Research Agenda v0.9: Synthesising a human's preferences into a utility function

[-]Wei Dai7y200

So the first thing to do is to group the partial preferences together according to similarity (for example, preferences for concepts closely related in terms of webs of connotations should generally be grouped together), and generalise them in some regularised way. Generalise means, here, that they are transformed into full preferences, comparing all possible universes. [...] It seems that standard machine learning techniques should already be up to this task (with all the usual current problems).

I don't understand how this is even close to being possible today. For example I have some partial preferences that could generally be described as valuing the existence of positive conscious experiences, but I have no idea how to generalize this to full preferences, since I do not have a way to determine, given an arbitrary physical system, whether it contains a mind that is having a positive conscious experience. This seems like a very hard philosophical problem to solve, and I don't see how "standard machine learning techniques" could possibly be to up to this task.

The way I would approach this problem is to say that humans seem to have a way of trying to generalize (e.g., figure out what we really mean by "positive conscious experience") by "doing philosophy" or "applying philosophical reasoning", and if we better understood what we're doing when we "do philosophy" then maybe we can program or teach an AI to do that. See Some Thoughts on Metaphilosophy where I wrote down some recent thoughts along these lines.

I'm curious to know what your thinking is here, in more detail.

[-]Stuart_Armstrong7y10

I'd say that this problem doesn't belong in section 2.3-2.4 (collecting and generalising preferences), but in section 1.2 (symbol grounding, and especially the web of connotations). That's where these questions should be solved, in my view.

So yeah, I agree that standard machine learning is not up to the task yet, at all.

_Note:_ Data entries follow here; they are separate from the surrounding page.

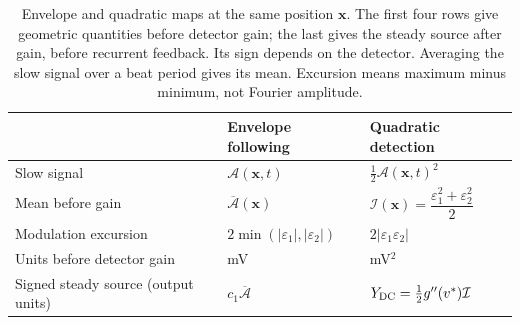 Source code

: \documentclass[11pt,a4paper]{article}
\begin{document}
\begin{table}[ht]
\centering\small
\renewcommand{\arraystretch}{1.4}
\begin{tabular}{@{}>{\raggedright\arraybackslash}p{}
 >{\raggedright\arraybackslash}p{}
 >{\raggedright\arraybackslash}p{}@{}}
\toprule
 & Envelope following & Quadratic detection \\
\midrule
Slow signal & $\mathcal A(\mathbf x,t)$ & $\tfrac12\mathcal A(\mathbf x,t)^2$ \\
Mean before gain & $\overline{\mathcal A}(\mathbf x)$
 & $\mathcal I(\mathbf x)=\dfrac{\varepsilon_1^2+\varepsilon_2^2}{2}$ \\
Modulation excursion & $2\min(|\varepsilon_1|,|\varepsilon_2|)$
 & $2|\varepsilon_1\varepsilon_2|$ \\
Units before detector gain & mV & mV$^2$ \\
Signed steady source (output units) & $c_1\overline{\mathcal A}$
 & $Y_{\rm DC}=\tfrac12g''(v^*)\mathcal I$ \\
\bottomrule
\end{tabular}
\caption{Envelope and quadratic maps at the same position $\mathbf x$.
The first four rows give geometric quantities before detector gain; the last
gives the steady source after gain, before recurrent feedback. Its sign depends
on the detector. Averaging the slow signal over a beat period gives its mean.
Excursion means maximum minus minimum, not Fourier amplitude.}
\label{tab:transduction-maps}
\end{table}
\end{document}
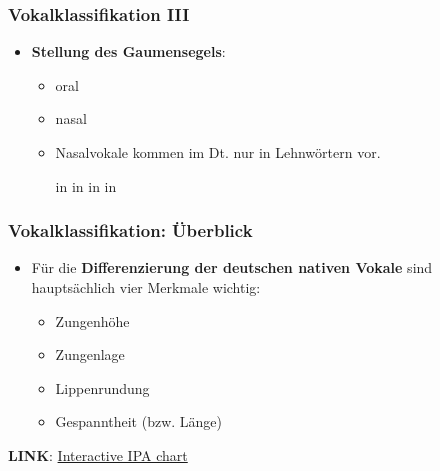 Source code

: \begin{frame}
\frametitle{Vokalklassifikation III}

	\begin{itemize}
	
		
		
		\item \textbf{Stellung des Gaumensegels}:
		
		\begin{itemize}
			\item oral
			\item nasal
			
			\item Nasalvokale kommen im Dt. nur in Lehnwörtern vor.

			\eal
			\ex \textipa{[ \~a ]} in 
			\ex \textipa{[ \~E ]} in 
			\ex \textipa{[ \~o ]} in 
			\ex \textipa{[ \~\oe\ ]} in 
			\zl
		
		\end{itemize}
		
	\end{itemize}
	
\end{frame}


\begin{frame}
\frametitle{Vokalklassifikation: Überblick}

	\begin{itemize}
		\item Für die \textbf{Differenzierung der deutschen nativen Vokale} sind hauptsächlich vier Merkmale wichtig:
		
		\begin{itemize}
			
			\item Zungenhöhe
			
			\item Zungenlage
			
			\item Lippenrundung
			
			\item Gespanntheit (bzw. Länge)
		\end{itemize}
		
	\end{itemize}

\textbf{LINK}: \href{http://www.ipachart.com/}{Interactive IPA chart}
	
\end{frame}


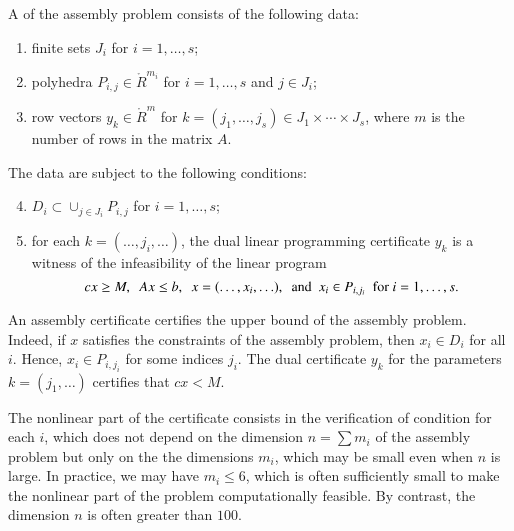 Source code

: \begin{definition}
A  of the assembly problem 
consists of the following data:
\begin{enumerate}
\item finite sets $J_i$ for $i=1,\ldots,s$;
\item polyhedra $P_{i,j}\in\ring{R}^{m_i}$ for $i=1,\ldots,s$ and $j\in J_i$;
\item row vectors $y_k\in\ring{R}^m$ for $k=(j_1,\ldots,j_s)\in J_1\times\cdots\times J_s$,
  where $m$ is the number of rows in the matrix $A$.
\end{enumerate}
The data are subject to the following conditions:
\begin{enumerate}
\setcounter{enumi}{3}
\item \label{eqn:DP}
$D_i \subset\cup_{j\in J_i} P_{i,j}$ for $i=1,\ldots,s$;
\item for each $k=(\ldots,j_i,\ldots)$, the dual linear programming certificate $y_k$
is a witness of the infeasibility of the linear program
\[
c x \ge M,\ \  A x \le b,\ \   x=(\ldots,x_i,\ldots),\textand x_i\in P_{i,j_i}\text{\ \ for\ }  i=1,\ldots,s.
\]
\end{enumerate}
\end{definition}

\begin{remark}
An assembly certificate certifies the upper bound
of the assembly problem.  Indeed, if $x$ satisfies the
constraints of the assembly problem, then $x_i\in D_i$ for all
$i$.  Hence, $x_i\in P_{i,j_i}$ for some indices $j_i$.  The dual
certificate $y_k$ for the parameters $k=(j_1,\ldots)$  certifies that $c x < M$.
\end{remark}

\begin{remark}
The nonlinear part of the certificate consists in the verification
of condition  for each $i$, which does not depend on the dimension $n=\sum m_i$
of the assembly problem but only on the
the dimensions $m_i$, which may be small even when $n$ is large.
In practice, we may have $m_i\le 6$, which is often sufficiently small to make the
nonlinear part of the problem computationally feasible.
By contrast,  the dimension $n$ is often greater than $100$.
\end{remark}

(as a minor aside, I'm also a bit unsure how necessary it is to make partial preferences total before combining them; this may be unnecessary)

[-]Vaniver7y80

Overall, I was pretty impressed by this; there were several points where I thought "sure, that would be nice, but obstacle X," and then the next section brought up obstacle X.

I remain sort of unconvinced that utility functions are the right type signature for this sort of thing, but I do feel convinced that "we need some sort of formal synthesis process, and a possible end product of that is a utility function."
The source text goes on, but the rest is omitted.